**About this exercise:** Across the entries below, tally every line that holds the string "push" and reply with the number only.

Given data START

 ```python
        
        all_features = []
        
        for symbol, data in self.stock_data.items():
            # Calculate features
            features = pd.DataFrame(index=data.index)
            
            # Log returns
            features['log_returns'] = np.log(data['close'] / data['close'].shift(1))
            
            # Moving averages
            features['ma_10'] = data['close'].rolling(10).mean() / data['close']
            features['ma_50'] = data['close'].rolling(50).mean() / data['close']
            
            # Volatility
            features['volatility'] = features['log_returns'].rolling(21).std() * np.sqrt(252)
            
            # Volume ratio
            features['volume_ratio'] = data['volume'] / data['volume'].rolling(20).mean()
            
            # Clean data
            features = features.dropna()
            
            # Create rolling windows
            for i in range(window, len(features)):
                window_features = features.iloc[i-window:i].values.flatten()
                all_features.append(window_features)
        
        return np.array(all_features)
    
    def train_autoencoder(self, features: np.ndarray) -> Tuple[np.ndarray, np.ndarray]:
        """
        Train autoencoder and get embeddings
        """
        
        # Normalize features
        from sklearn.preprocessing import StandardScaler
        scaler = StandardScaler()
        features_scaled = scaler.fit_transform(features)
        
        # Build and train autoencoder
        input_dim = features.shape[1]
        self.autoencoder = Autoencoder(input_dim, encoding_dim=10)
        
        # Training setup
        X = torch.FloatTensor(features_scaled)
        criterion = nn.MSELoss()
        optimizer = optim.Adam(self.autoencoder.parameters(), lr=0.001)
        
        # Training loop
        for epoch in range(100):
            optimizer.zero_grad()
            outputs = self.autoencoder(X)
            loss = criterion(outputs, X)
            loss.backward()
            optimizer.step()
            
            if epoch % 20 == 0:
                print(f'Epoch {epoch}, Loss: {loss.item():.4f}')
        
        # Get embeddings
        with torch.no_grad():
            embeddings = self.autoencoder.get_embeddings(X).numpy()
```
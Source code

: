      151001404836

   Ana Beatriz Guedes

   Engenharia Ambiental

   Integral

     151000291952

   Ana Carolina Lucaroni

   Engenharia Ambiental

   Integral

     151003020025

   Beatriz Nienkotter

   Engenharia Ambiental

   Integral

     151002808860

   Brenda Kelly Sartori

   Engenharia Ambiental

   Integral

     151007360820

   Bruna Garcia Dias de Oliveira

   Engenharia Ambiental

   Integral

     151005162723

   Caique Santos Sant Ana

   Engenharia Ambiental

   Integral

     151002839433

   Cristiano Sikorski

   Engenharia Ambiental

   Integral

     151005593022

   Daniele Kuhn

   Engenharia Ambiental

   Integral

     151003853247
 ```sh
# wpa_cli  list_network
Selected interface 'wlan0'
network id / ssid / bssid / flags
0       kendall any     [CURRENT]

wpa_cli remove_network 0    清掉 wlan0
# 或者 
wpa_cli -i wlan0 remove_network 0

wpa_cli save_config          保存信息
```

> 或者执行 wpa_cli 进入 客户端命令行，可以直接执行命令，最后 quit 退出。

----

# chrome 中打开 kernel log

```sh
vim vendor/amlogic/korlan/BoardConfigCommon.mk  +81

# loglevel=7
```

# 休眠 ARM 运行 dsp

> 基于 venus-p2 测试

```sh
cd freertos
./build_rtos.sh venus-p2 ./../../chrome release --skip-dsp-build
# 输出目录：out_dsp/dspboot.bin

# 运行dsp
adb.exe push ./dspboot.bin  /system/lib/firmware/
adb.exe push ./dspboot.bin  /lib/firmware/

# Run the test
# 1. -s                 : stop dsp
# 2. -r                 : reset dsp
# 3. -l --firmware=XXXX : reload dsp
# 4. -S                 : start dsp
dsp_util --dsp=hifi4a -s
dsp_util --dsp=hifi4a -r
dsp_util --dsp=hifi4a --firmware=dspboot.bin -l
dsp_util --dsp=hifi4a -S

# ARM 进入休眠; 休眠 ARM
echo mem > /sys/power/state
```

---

Given data END

**Answer for the task:** 2